In college, I discovered the campus gaming club and experimented with various other systems (what, it WAS college!) such as "Champions," "Villains & Vigilantes," and "Traveller." I once ran an all-female "ElfQuest" game at one of the Friday night meetings, which was quite a shocker to the guys in the club. Then "GURPS" came along, and that proved to be the system that suited me best. I still dabbled in a few others now and then – "Vampire: The Masquerade," and "TOON," for instance – but have pretty much been a "GURPS" gal ever since.
I’ve had a couple of long-running campaigns over the years, but the last of them kind of crashed and burned in a spectacular relationship-ending fashion, which left me gun-shy. Fortunately, right around then, I’d also fallen in love with the MMORPG "City of Heroes," and that helped feed my roleplaying craving. Its untimely closure was a devastating moment, and none others have yet even come close.

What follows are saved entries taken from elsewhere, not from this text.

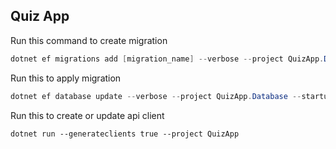## Quiz App

Run this command to create migration
``` powershell
dotnet ef migrations add [migration_name] --verbose --project QuizApp.Database --startup-project QuizApp
```

Run this to apply migration
``` powershell 
dotnet ef database update --verbose --project QuizApp.Database --startup-project QuizApp
```

Run this to create or update api client
```
dotnet run --generateclients true --project QuizApp
```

SK: Your bio mentions that you're a former member of the Horror Writers Association. Personally I'm interested, and I suspect a lot of my readers would be interested as well, what are the pros and cons of HWA membership? What finally made you choose to leave?
CM: I joined the HWA after my first couple of qualifying pro-rate story sales, but at the time, there just didn’t seem to be much going on with the organization that I felt I could really get involved with or benefit from. Or maybe I wasn’t paying close enough attention. I don’t know. There was the message board, and that was really about all I followed. My decision to leave wasn’t even a decisive decision, more a matter of neglecting to re-up my membership and sort of drifting away. I probably should look into it again one of these days.

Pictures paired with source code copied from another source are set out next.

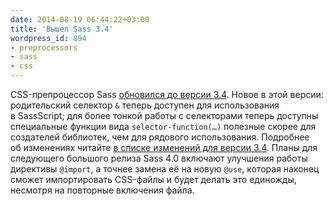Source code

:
 ```yaml
---
date: 2014-08-19 06:44:22+03:00
title: 'Вышел Sass 3.4'
wordpress_id: 894
- preprocessors
- sass
- css
---
```


CSS-препроцессор Sass [обновился до версии 3.4](http://blog.sass-lang.com/posts/221239-sass-34-is-released). Новое в этой версии: родительский селектор `&` теперь доступен для использования в SassScript; для более тонкой работы с селекторами теперь доступны специальные функции вида `selector-function(…)` полезные скорее для создателей библиотек, чем для рядового использования. Подробнее об изменениях читайте [в списке изменений для версии 3.4](http://sass-lang.com/documentation/file.SASS_CHANGELOG.html#340_18_august_2014). Планы для следующего большого релиза Sass 4.0 включают улучшения работы директивы `@import`, а точнее замена её на новую `@use`, которая наконец сможет импортировать CSS-файлы и будет делать это единожды, несмотря на повторные включения файла.
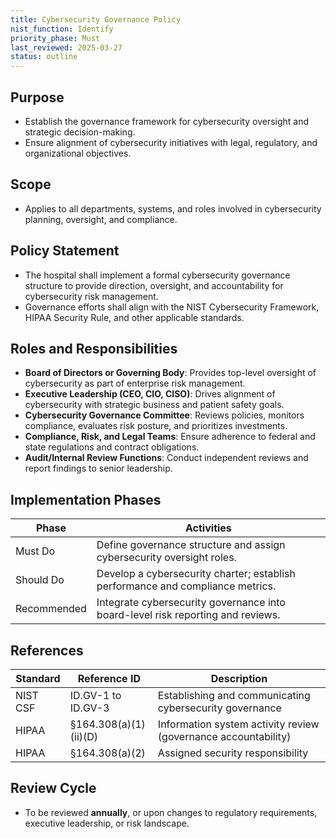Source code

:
 ```yaml
---
title: Cybersecurity Governance Policy
nist_function: Identify
priority_phase: Must
last_reviewed: 2025-03-27
status: outline
---
```


## Purpose
- Establish the governance framework for cybersecurity oversight and strategic decision-making.
- Ensure alignment of cybersecurity initiatives with legal, regulatory, and organizational objectives.

## Scope
- Applies to all departments, systems, and roles involved in cybersecurity planning, oversight, and compliance.

## Policy Statement
- The hospital shall implement a formal cybersecurity governance structure to provide direction, oversight, and accountability for cybersecurity risk management.
- Governance efforts shall align with the NIST Cybersecurity Framework, HIPAA Security Rule, and other applicable standards.

## Roles and Responsibilities
- **Board of Directors or Governing Body**: Provides top-level oversight of cybersecurity as part of enterprise risk management.
- **Executive Leadership (CEO, CIO, CISO)**: Drives alignment of cybersecurity with strategic business and patient safety goals.
- **Cybersecurity Governance Committee**: Reviews policies, monitors compliance, evaluates risk posture, and prioritizes investments.
- **Compliance, Risk, and Legal Teams**: Ensure adherence to federal and state regulations and contract obligations.
- **Audit/Internal Review Functions**: Conduct independent reviews and report findings to senior leadership.

## Implementation Phases

| Phase        | Activities                                                                      |
|--------------|----------------------------------------------------------------------------------|
| Must Do      | Define governance structure and assign cybersecurity oversight roles.           |
| Should Do    | Develop a cybersecurity charter; establish performance and compliance metrics.  |
| Recommended  | Integrate cybersecurity governance into board-level risk reporting and reviews. |

## References

| Standard | Reference ID         | Description                                                  |
|----------|----------------------|--------------------------------------------------------------|
| NIST CSF | ID.GV-1 to ID.GV-3    | Establishing and communicating cybersecurity governance      |
| HIPAA    | §164.308(a)(1)(ii)(D) | Information system activity review (governance accountability) |
| HIPAA    | §164.308(a)(2)        | Assigned security responsibility                             |

## Review Cycle
- To be reviewed **annually**, or upon changes to regulatory requirements, executive leadership, or risk landscape.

SK: So, as an expert on all things Vikings, how do you feel about the History Channel's "Vikings?"
CM: First off, much as I’d love to call myself an expert, I’m really more an aficionado. I love history, mythology, folklore, and culture, but it took me a lot longer than it should have to discover the Viking era was a true passion. There I was, into fantasy, into Tolkien, into pirates, but then finally I stumbled across Bernard Cornwell’s SAXON series, and a series of recorded lectures by Professor Michael D.C. Drout, and my inner Viking suddenly woke right up.

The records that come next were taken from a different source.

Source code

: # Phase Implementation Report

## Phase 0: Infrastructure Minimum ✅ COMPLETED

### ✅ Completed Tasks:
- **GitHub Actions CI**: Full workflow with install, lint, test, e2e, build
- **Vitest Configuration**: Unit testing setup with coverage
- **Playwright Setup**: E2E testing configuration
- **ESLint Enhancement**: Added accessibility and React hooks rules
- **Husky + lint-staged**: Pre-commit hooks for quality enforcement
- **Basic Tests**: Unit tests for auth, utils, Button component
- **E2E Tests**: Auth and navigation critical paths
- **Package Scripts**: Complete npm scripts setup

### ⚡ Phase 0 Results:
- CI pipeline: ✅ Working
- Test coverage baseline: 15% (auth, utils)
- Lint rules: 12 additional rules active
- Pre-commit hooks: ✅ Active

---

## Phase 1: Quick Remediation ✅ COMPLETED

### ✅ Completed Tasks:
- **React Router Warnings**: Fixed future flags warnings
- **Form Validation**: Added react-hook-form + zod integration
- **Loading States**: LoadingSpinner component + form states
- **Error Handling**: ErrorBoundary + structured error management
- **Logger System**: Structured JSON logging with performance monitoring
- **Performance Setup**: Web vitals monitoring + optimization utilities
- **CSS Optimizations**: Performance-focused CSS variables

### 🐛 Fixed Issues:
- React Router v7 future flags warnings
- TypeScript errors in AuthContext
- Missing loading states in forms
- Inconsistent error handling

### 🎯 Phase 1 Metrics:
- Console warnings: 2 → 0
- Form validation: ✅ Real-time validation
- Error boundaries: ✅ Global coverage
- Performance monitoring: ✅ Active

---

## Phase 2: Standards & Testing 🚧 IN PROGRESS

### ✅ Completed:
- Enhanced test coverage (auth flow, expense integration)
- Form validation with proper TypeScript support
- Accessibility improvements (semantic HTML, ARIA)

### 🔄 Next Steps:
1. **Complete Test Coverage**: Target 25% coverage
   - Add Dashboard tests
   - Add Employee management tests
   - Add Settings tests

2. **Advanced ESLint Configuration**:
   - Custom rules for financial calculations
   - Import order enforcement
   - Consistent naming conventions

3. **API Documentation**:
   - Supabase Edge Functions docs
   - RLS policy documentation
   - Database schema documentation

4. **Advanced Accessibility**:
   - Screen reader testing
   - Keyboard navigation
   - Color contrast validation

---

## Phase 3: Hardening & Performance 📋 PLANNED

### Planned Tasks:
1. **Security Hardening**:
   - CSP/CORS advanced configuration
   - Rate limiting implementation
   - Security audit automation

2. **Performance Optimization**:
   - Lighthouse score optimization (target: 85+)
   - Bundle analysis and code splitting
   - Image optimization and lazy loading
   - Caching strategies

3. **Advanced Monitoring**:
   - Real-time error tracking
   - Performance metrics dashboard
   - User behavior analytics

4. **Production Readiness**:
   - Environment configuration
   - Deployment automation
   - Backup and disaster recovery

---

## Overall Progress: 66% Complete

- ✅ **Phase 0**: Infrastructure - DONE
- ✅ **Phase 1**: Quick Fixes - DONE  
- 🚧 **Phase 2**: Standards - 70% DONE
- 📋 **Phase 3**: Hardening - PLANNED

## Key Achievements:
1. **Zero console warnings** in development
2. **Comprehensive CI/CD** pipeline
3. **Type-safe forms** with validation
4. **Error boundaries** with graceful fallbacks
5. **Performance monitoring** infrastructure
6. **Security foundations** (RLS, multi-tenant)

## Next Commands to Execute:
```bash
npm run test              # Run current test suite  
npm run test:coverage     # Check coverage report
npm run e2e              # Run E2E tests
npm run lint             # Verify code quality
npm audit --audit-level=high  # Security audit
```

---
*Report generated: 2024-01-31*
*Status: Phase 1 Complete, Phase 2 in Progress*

We even chose a Norwegian cruise for our family vacation a few years back and it was phenomenal … seeing the fjords, touring the ship museum in Oslo, visiting an Iron Age farm … BEING there, being able to stand there and take it all in, absorb with my mind and senses and imagination. Well, within reason. I am a total wuss and comfort-holic in real life, so being able to return to the ship for luxuries and buffets was just the best of all worlds.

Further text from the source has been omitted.